**** The records ****

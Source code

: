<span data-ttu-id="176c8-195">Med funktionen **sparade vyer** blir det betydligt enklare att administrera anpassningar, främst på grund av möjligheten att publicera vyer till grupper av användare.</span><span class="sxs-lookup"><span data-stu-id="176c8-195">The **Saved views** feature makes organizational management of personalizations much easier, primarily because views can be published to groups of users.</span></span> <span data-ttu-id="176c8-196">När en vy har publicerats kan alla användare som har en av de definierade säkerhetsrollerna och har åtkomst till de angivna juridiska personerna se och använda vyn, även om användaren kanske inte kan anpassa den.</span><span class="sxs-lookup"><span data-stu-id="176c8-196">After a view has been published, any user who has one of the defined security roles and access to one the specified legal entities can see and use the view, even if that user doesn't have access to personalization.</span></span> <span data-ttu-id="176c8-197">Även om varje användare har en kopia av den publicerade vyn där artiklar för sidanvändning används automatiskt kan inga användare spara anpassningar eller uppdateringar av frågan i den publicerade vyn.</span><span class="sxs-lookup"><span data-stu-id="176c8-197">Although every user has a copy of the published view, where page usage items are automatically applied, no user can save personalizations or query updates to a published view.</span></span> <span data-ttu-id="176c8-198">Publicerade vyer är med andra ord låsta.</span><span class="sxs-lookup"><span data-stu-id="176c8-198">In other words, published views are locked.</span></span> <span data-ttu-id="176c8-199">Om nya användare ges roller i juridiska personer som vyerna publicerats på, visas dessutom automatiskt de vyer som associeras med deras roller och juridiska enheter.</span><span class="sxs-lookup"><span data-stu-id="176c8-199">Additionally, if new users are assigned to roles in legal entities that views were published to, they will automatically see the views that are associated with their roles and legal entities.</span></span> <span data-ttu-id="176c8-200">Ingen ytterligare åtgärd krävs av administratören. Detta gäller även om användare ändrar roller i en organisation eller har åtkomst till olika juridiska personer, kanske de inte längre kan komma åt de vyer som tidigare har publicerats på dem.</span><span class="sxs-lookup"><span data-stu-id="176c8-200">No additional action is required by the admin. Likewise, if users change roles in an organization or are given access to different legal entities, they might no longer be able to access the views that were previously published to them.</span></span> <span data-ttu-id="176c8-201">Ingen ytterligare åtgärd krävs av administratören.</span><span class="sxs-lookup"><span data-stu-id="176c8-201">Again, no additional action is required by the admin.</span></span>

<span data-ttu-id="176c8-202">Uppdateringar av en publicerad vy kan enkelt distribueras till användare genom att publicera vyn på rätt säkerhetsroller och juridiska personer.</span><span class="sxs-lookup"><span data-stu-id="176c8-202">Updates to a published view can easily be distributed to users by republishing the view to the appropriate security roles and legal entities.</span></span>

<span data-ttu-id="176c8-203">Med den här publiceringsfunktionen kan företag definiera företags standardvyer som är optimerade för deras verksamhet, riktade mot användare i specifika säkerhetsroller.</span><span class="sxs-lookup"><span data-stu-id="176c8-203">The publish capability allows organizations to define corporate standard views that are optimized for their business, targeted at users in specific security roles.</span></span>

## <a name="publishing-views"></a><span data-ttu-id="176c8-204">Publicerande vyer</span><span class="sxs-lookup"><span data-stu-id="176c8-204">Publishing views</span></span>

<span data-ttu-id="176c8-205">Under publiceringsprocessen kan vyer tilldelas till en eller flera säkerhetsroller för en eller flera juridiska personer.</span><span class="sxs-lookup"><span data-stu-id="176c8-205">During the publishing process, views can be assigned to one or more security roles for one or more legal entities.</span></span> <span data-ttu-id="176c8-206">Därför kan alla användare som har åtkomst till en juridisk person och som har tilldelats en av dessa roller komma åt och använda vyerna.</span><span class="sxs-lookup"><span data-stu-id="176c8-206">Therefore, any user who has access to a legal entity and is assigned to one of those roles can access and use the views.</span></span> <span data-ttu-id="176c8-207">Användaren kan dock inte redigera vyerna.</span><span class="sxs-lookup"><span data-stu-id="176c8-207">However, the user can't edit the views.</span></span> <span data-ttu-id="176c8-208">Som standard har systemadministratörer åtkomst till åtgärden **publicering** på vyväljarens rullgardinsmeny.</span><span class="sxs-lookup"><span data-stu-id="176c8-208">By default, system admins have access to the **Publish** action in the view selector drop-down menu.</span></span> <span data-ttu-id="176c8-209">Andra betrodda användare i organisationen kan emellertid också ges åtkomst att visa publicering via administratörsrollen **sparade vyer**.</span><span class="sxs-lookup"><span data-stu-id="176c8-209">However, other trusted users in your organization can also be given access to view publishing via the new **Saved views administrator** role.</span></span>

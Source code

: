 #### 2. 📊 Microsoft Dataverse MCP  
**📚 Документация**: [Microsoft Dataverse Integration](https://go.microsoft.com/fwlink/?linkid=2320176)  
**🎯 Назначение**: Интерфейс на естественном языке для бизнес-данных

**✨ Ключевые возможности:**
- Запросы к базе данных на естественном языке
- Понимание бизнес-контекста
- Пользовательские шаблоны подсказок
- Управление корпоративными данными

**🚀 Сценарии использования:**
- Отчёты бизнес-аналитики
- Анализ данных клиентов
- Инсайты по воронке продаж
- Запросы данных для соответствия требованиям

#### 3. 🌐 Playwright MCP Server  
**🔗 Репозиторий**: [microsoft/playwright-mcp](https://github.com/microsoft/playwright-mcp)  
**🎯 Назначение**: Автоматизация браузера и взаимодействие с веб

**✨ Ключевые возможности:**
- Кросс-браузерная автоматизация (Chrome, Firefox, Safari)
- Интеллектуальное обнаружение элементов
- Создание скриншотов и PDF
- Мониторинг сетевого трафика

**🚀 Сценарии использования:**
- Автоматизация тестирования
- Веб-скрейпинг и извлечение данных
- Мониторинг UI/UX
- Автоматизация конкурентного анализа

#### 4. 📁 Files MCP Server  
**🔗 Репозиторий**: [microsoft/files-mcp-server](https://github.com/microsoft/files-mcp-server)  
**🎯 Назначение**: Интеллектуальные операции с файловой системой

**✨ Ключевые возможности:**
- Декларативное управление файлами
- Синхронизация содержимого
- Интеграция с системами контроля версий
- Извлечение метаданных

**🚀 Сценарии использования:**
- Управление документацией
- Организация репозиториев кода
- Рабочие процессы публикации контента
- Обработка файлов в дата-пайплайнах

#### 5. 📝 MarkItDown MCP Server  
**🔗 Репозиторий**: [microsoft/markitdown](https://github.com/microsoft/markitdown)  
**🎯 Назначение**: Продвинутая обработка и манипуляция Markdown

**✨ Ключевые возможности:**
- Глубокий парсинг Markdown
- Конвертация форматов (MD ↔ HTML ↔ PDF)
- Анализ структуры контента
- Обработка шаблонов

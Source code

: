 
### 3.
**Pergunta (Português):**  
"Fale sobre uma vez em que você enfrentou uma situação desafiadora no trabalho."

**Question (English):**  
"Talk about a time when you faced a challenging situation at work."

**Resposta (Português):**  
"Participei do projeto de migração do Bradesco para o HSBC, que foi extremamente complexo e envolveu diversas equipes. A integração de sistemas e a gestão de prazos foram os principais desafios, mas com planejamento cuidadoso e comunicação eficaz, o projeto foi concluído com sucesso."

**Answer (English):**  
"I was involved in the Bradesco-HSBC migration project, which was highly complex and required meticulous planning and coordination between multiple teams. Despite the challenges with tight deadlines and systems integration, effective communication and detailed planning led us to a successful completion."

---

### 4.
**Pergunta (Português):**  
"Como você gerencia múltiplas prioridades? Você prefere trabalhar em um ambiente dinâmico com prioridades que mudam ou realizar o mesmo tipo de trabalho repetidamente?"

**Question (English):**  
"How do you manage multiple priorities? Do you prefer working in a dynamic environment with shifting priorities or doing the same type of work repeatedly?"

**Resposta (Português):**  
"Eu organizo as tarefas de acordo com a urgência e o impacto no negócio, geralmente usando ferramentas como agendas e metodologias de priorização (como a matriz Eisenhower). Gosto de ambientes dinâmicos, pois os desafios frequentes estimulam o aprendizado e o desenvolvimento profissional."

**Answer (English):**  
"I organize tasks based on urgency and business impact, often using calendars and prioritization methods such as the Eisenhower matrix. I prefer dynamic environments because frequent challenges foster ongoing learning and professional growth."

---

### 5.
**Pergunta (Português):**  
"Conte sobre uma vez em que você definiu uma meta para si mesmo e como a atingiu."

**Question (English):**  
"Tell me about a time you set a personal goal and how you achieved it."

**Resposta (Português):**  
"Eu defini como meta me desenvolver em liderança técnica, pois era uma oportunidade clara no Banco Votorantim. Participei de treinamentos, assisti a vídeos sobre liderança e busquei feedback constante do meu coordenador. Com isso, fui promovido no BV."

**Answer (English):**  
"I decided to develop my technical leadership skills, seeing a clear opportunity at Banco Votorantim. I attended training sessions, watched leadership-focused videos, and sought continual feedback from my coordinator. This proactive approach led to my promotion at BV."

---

****

Out of the entries above, write out only the lines between the line holding "- Кросс-браузерная автоматизация" and the line holding "#### 4. 📁 Files MCP Server", inclusive, each exactly as given.

- Кросс-браузерная автоматизация (Chrome, Firefox, Safari)
- Интеллектуальное обнаружение элементов
- Создание скриншотов и PDF
- Мониторинг сетевого трафика

**🚀 Сценарии использования:**
- Автоматизация тестирования
- Веб-скрейпинг и извлечение данных
- Мониторинг UI/UX
- Автоматизация конкурентного анализа

#### 4. 📁 Files MCP Server  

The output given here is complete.